Frankfurt – Immer mehr Menschen in Deutschland machen sich Sorgen, dass ihre Rente für ein gutes Leben nicht ausreicht. Vor allem durch die steigende Inflation fürchten inzwischen außer Jüngeren auch viele Ältere um ihren Lebensstandard. Tatsächlich kratzt die Inflationsrate in Deutschland mit 3,9 Prozent im August erstmals seit knapp 28 Jahren wieder an der Vier-Prozent-Marke. Fachleute erwarten in den nächsten Monaten weiter steigende Teuerungsraten, werten den Anstieg der Verbraucherpreise in Europas größter Volkswirtschaft aber als vorübergehendes Phänomen.
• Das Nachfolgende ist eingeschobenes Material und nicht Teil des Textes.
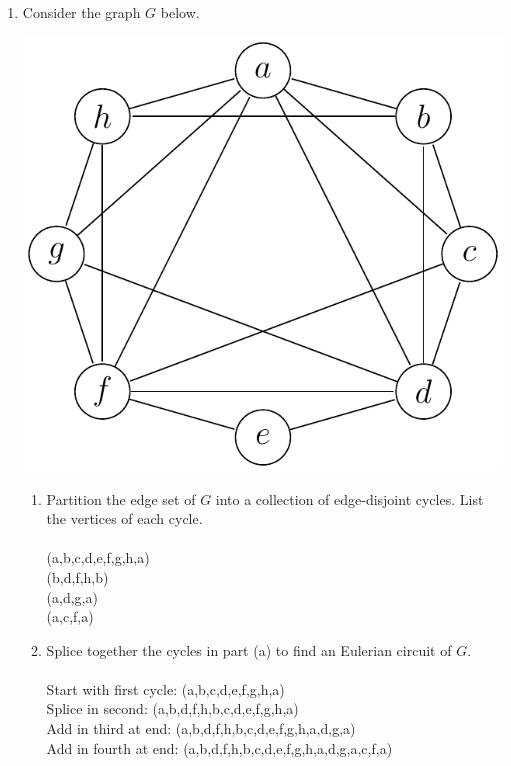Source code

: \documentclass[12pt]{article}
\begin{document}
\begin{enumerate}
\item Consider the graph $G$ below.
\begin{center}
\includegraphics[scale=.5]{4_2.pdf}
\end{center}

\begin{enumerate}
\item Partition the edge set of $G$ into a collection of edge-disjoint cycles. List the vertices of each cycle.\\\\
(a,b,c,d,e,f,g,h,a)\\
(b,d,f,h,b)\\
(a,d,g,a)\\
(a,c,f,a)\\

\item Splice together the cycles in part (a) to find an Eulerian circuit of $G$.\\\\
Start with first cycle: (a,b,c,d,e,f,g,h,a)\\
Splice in second: (a,b,d,f,h,b,c,d,e,f,g,h,a)\\
Add in third at end: (a,b,d,f,h,b,c,d,e,f,g,h,a,d,g,a)\\
Add in fourth at end: (a,b,d,f,h,b,c,d,e,f,g,h,a,d,g,a,c,f,a)\\
\end{enumerate}




\end{enumerate}
\end{document}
Nach einem Preissprung von 2,3 Prozent im Juni auf 3,8 Prozent im Juli zog die jährliche Teuerungsrate im August moderat weiter an. Das Statistische Bundesamt bestätigte am Freitag (10.09.2021) seine vorläufigen Berechnungen von Ende August. Einen höheren Wert für die jährliche Teuerungsrate als im August 2021 gab es zuletzt im Dezember 1993 mit 4,3 Prozent.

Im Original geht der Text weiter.